L'honnêteté, qui est pour le garçon un idéal destiné à le stimuler à l'action et à la séduction, conduit la fille à l'isolement et au repli. À l'un toutes les vertus brillantes de l'extériorité, à l'autre celles, plus modestes et moins voyantes, d'une difficile et précaire intériorité. Il en résulte un conditionnement qui, bien au-delà des conduites se rapportant à la sexualité ou à l'art de vivre dans le monde, influe sur l'ensemble des comportements, transformant en seconde nature les rôles distribués et justifiés par la société.
Valeur morale et économie de marché
Quelles qu'en soient les justifications idéologiques, l'assimilation de l'honnêteté des filles à leur pudicité repose en fait sur les principes de l'économie de marché : " Les filles ne sont plus rares, avoue Grenaille, après qu'elles se sont une fois abandonnées. " Le P. Bauny a beau, dans la Somme des Péchés (1630), commencer par rappeler que la virginité n'a pas de prix, " étant d'un ordre plus haut et plus noble que tout ce dont on se sert aux négoces et trafics du monde ", il ne peut la maintenir en dehors des biens négociables. Puisqu'il est entendu que le pucelage ne doit être abandonné que dans l'union conjugale, il en devient la condition essentielle, et se trouve par là intégré dans le monde des échanges et de l'argent.
Aussitôt après en avoir souligné le caractère irremplaçable, le P. Bauny examine de façon très terre à terre comment celui qui a violenté une fille doit en conscience réparer sa faute s'il veut en recevoir l'absolution.

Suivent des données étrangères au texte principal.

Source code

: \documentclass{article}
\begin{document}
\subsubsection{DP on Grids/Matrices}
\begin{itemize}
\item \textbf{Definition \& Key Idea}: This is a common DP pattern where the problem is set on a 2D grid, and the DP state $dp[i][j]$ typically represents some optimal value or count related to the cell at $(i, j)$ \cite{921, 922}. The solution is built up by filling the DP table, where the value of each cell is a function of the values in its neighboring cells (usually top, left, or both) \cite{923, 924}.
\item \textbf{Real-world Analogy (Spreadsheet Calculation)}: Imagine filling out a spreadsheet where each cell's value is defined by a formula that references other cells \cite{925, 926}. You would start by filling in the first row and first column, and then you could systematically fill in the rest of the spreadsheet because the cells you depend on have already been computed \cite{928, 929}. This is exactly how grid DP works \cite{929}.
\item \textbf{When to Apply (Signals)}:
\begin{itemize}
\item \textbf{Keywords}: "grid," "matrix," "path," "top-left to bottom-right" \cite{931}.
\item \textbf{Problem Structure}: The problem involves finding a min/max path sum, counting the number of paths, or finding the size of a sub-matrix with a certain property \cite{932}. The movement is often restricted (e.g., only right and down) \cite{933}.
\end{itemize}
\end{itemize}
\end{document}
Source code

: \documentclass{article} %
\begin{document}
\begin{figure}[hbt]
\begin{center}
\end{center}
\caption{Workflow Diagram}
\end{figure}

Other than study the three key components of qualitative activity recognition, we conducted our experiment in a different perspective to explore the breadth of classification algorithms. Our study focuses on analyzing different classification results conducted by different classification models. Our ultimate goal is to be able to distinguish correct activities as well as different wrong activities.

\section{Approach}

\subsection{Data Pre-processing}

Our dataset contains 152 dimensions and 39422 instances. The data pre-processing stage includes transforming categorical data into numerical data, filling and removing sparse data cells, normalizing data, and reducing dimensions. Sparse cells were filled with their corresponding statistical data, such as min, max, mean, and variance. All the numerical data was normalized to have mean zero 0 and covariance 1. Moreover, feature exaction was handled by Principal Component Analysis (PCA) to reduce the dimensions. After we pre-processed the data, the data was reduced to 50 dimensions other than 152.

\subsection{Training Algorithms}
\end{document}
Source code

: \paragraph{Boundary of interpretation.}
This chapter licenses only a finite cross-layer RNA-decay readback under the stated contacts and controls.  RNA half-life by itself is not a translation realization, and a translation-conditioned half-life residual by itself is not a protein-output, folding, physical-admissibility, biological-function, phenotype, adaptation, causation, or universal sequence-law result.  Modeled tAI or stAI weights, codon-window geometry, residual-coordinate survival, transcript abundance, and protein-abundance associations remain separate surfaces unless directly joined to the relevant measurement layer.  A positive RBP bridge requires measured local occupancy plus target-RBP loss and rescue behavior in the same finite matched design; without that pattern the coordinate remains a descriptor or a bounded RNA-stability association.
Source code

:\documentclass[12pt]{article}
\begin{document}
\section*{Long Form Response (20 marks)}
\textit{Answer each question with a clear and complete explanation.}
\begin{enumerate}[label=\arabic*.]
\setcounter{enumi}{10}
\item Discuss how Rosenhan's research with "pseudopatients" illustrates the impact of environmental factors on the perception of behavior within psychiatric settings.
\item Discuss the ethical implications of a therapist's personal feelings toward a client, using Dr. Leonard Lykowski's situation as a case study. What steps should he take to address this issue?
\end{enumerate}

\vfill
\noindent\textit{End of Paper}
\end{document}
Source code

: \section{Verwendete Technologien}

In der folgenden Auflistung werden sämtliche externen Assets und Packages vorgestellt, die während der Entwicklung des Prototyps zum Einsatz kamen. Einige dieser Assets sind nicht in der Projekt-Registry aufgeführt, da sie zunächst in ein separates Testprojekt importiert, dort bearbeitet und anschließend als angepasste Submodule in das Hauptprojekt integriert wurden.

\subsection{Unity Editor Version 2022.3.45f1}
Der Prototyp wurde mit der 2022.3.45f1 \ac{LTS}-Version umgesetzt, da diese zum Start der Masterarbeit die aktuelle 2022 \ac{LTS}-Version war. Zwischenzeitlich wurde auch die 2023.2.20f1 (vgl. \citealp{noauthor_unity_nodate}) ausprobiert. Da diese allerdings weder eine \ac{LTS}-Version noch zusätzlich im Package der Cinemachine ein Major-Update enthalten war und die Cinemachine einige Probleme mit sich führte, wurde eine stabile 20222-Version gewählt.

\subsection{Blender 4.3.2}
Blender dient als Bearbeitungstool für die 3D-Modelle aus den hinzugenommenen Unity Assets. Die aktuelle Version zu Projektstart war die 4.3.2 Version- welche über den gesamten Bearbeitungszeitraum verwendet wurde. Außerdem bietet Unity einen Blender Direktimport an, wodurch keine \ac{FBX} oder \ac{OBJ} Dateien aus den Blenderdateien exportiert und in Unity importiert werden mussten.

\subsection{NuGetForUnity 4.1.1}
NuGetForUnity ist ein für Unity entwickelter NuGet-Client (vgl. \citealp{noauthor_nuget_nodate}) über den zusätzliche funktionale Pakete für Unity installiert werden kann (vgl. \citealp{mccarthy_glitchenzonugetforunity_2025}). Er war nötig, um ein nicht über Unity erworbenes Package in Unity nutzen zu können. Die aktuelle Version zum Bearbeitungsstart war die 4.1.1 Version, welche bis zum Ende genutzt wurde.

Il devra l'épouser, dit-il, ou " lui augmenter sa dot jusqu'à la concurrence de la somme nécessaire à ce qu'elle trouve un parti tel qu'elle en eût trouvé un si elle n'eût été déflorée ". En mettant sur le même pied le mariage et l'indemnité qui permettra à la fille de trouver " un parti convenable selon sa qualité ", le casuiste découvre le point de jonction entre un état physiologique (la virginité) et l'honnêteté, valeur morale inappréciable mais qui a cependant un prix variant selon la place que l'on occupe dans la société.

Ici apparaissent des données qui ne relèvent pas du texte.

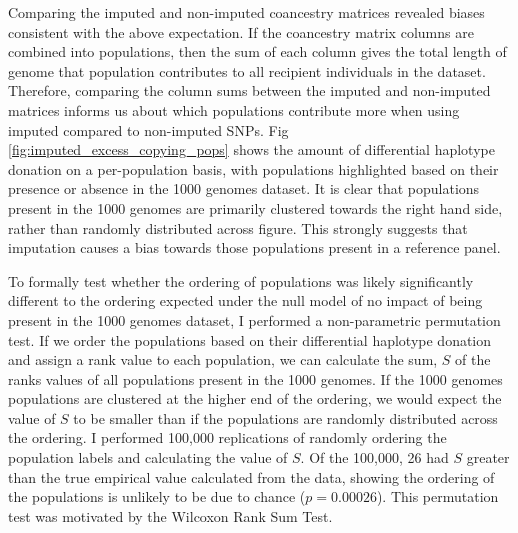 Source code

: Comparing the imputed and non-imputed coancestry matrices revealed biases consistent with the above expectation. If the coancestry matrix columns are combined into populations, then the sum of each column gives the total length of genome that population contributes to all recipient individuals in the dataset. Therefore, comparing the column sums between the imputed and non-imputed matrices informs us about which populations contribute more when using imputed compared to non-imputed SNPs. Fig \ref{fig:imputed_excess_copying_pops} shows the amount of differential haplotype donation on a per-population basis, with populations highlighted based on their presence or absence in the 1000 genomes dataset. It is clear that populations present in the 1000 genomes are primarily clustered towards the right hand side, rather than randomly distributed across figure. This strongly suggests that imputation causes a bias towards those populations present in a reference panel. 

To formally test whether the ordering of populations was likely significantly different to the ordering expected under the null model of no impact of being present in the 1000 genomes dataset, I performed a non-parametric permutation test. If we order the populations based on their differential haplotype donation and assign a rank value to each population, we can calculate the sum, $S$ of the ranks values of all populations present in the 1000 genomes. If the 1000 genomes populations are clustered at the higher end of the ordering, we would expect the value of $S$ to be smaller than if the populations are randomly distributed across the ordering. I performed 100,000 replications of randomly ordering the population labels and calculating the value of $S$. Of the 100,000, 26 had $S$ greater than the true empirical value calculated from the data, showing the ordering of the populations is unlikely to be due to chance ($p=0.00026$). This permutation test was motivated by the Wilcoxon Rank Sum Test.  

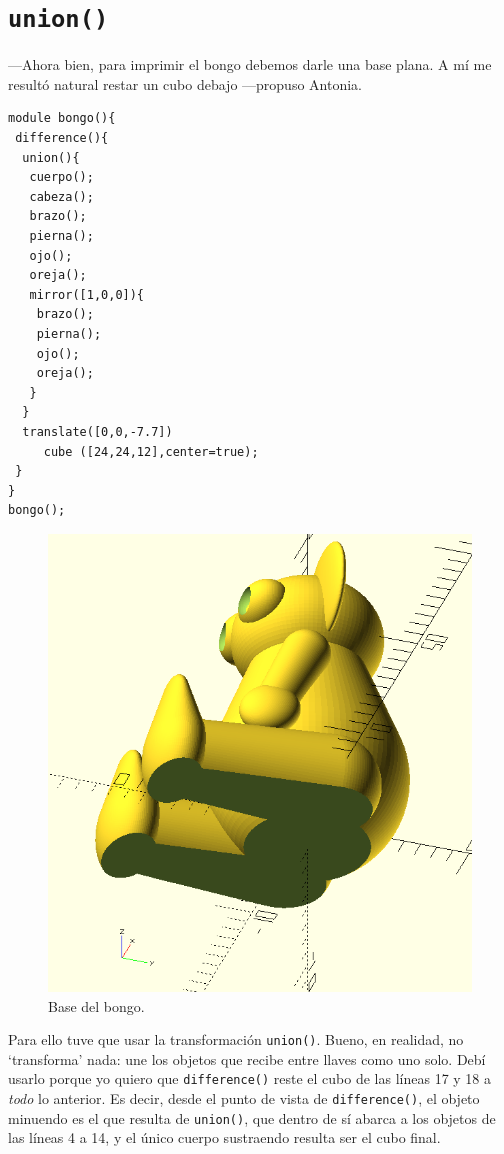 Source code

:     \section{\texttt{union()}}

  
    ---Ahora bien, para imprimir el bongo debemos darle una base
    plana. A mí me resultó natural restar un cubo debajo
    ---pro\-pu\-so Antonia.

   \begin{lstlisting}
module bongo(){  
 difference(){
  union(){
   cuerpo();
   cabeza();
   brazo();
   pierna();
   ojo();
   oreja();
   mirror([1,0,0]){
    brazo();
    pierna();
    ojo();
    oreja();
   }
  }
  translate([0,0,-7.7])
     cube ([24,24,12],center=true);
 }
}
bongo();
\end{lstlisting}

\begin{figure}[ht]
  \centering
  \includegraphics[width=.55\textwidth]{imagenes/bongo-base}  
  \caption{Base del bongo.}
  \label{fig:bongo-base}
\end{figure}


\guillemotright Para ello tuve que usar la transformación
\lstinline!union()!. Bueno, en realidad, no `transforma' nada: une los
objetos que recibe entre llaves como uno solo. Debí usarlo porque yo
quiero que \lstinline!difference()! reste el cubo de las líneas 17 y
18 a \emph{todo} lo anterior. Es decir, desde el punto de vista de
\lstinline!difference()!, el objeto minuendo es el que resulta de
\lstinline!union()!, que dentro de sí abarca a los objetos de las
líneas 4 a 14, y el único cuerpo sustraendo resulta ser el cubo final.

De la théorie à la pratique
Aux imaginations de Sorel et aux théories de L'École des Filles correspondent, dans la vie, les pratiques et le succès d'une Ninon de Lenclos. Comme Francion, elle apprend aux hommes à ne pas confondre sexualité et grossièreté : " Elle se fait porter respect, dit Tallemant de la Ninon des années cinquante, par tous ceux qui vont chez elle, et ne souffrirait pas que le plus huppé de la cour s'y moquât de qui que ce soit qui y fût. " Ne pas considérer la partenaire avec laquelle on couche comme un pur objet de plaisir, méprisable et muet, mais comme une personne intelligente et imaginative avec laquelle on peut communiquer sur plusieurs registres, c'est en fin de compte la valoriser et valoriser en même temps toutes les relations que l'on a avec elle, y compris la plus intime. La courtisane avait compris que les refus préconisés par certaines femmes (arbitrairement confondues avec les prétendues précieuses) n'étaient pas le seul moyen de donner du prix à la femme : on peut le conserver en se donnant, et même l'accroître si on sait accompagner ce qu'il y a de banal dans le don de tout ce qui peut le rendre incomparable et irremplaçable.

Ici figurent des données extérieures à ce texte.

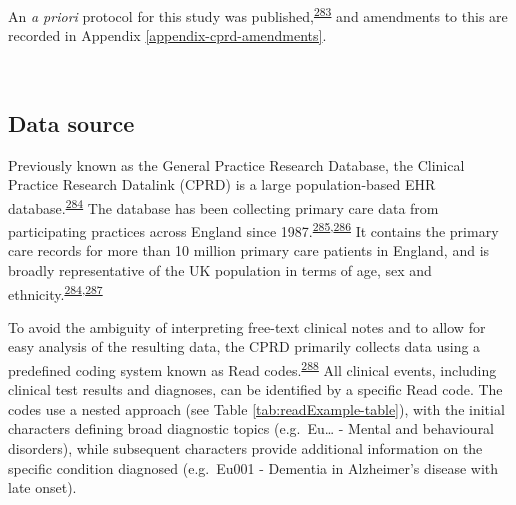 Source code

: \documentclass[a4paper, twoside]{templates/ociamthesis}
\begin{document}
An \emph{a priori} protocol for this study was published,\textsuperscript{\protect\hyperlink{ref-walker2016}{283}} and amendments to this are recorded in Appendix \ref{appendix-cprd-amendments}.

~

\hypertarget{cprd-data-source}{%
\subsection{Data source}\label{cprd-data-source}}

Previously known as the General Practice Research Database, the Clinical Practice Research Datalink (CPRD) is a large population-based EHR database.\textsuperscript{\protect\hyperlink{ref-herrett2015}{284}} The database has been collecting primary care data from participating practices across England since 1987.\textsuperscript{\protect\hyperlink{ref-williams2012}{285},\protect\hyperlink{ref-wood2001revitalizing}{286}} It contains the primary care records for more than 10 million primary care patients in England, and is broadly representative of the UK population in terms of age, sex and ethnicity.\textsuperscript{\protect\hyperlink{ref-herrett2015}{284},\protect\hyperlink{ref-mathur2014}{287}}

To avoid the ambiguity of interpreting free-text clinical notes and to allow for easy analysis of the resulting data, the CPRD primarily collects data using a predefined coding system known as Read codes.\textsuperscript{\protect\hyperlink{ref-booth1994}{288}} All clinical events, including clinical test results and diagnoses, can be identified by a specific Read code. The codes use a nested approach (see Table \ref{tab:readExample-table}), with the initial characters defining broad diagnostic topics (e.g.~Eu\ldots{} - Mental and behavioural disorders), while subsequent characters provide additional information on the specific condition diagnosed (e.g.~Eu001 - Dementia in Alzheimer's disease with late onset).

~
\end{document}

Pour défendre sa féminité, Ninon ne refuse pas la sexualité ; elle l'enrichit des prestiges de l'esprit et de la parole. L'auteur des Mémoires de Chavagnac a excellemment défini, en 1699, ce qu'avait été son rôle : " Quand un courtisan avait un fils à dégourdir, il l'envoyait à son école. L'éducation qu'elle donnait était si excellente qu'on faisait bien la différence des jeunes gens qu'elle avait dressés. Elle leur apprenait la manière jolie de faire l'amour, la délicatesse de l'expression. Pour si peu de peine qu'elle se donnât et pourvu qu'elle trouvât un naturel docile, elle faisait en peu de temps un honnête homme. " Texte ambigu, en raison du sens double de la locution " faire l'amour ". Mais cette dualité reflète l'interdépendance, ainsi mise en valeur, des gestes de l'amour physique et du discours sur l'amour.
L'école des femmes
À défaut d'avoir été une honnête femme au sens des moralistes, Ninon de Lenclos a su cultiver un art d'aimer, puis un art de vivre qui lui a finalement mérité une réputation d'" honnête homme ". La duchesse d'Orléans, dont la vertu est incontestable, en témoigne dans une lettre du 18 mai 1698 : " Depuis que Mlle de Lenclos est vieillie, elle mène une vie fort honnête. Mon fils [le duc de Chartres] est de ses amis. Elle l'aime beaucoup. Je voudrais qu'il l'allât voir plus souvent et la fréquentât de préférence à ses bons amis. Elle lui inspirerait de meilleurs sentiments et plus nobles que ceux-ci ne font. Elle s'y entend, paraît-il, car ceux qui sont de ses amis la vantent et ont coutume de dire : il n'y a point de plus honnête homme que Mlle de Lenclos. On prétend qu'elle est fort modeste dans ses manières et ses discours, ce que mon fils n'est point le moins du monde. " Ninon s'était comportée en homme en affirmant sa liberté sexuelle. Il est piquant de lui voir attribuer la qualité d'honnête homme maintenant que la vieillesse l'a rendue chaste.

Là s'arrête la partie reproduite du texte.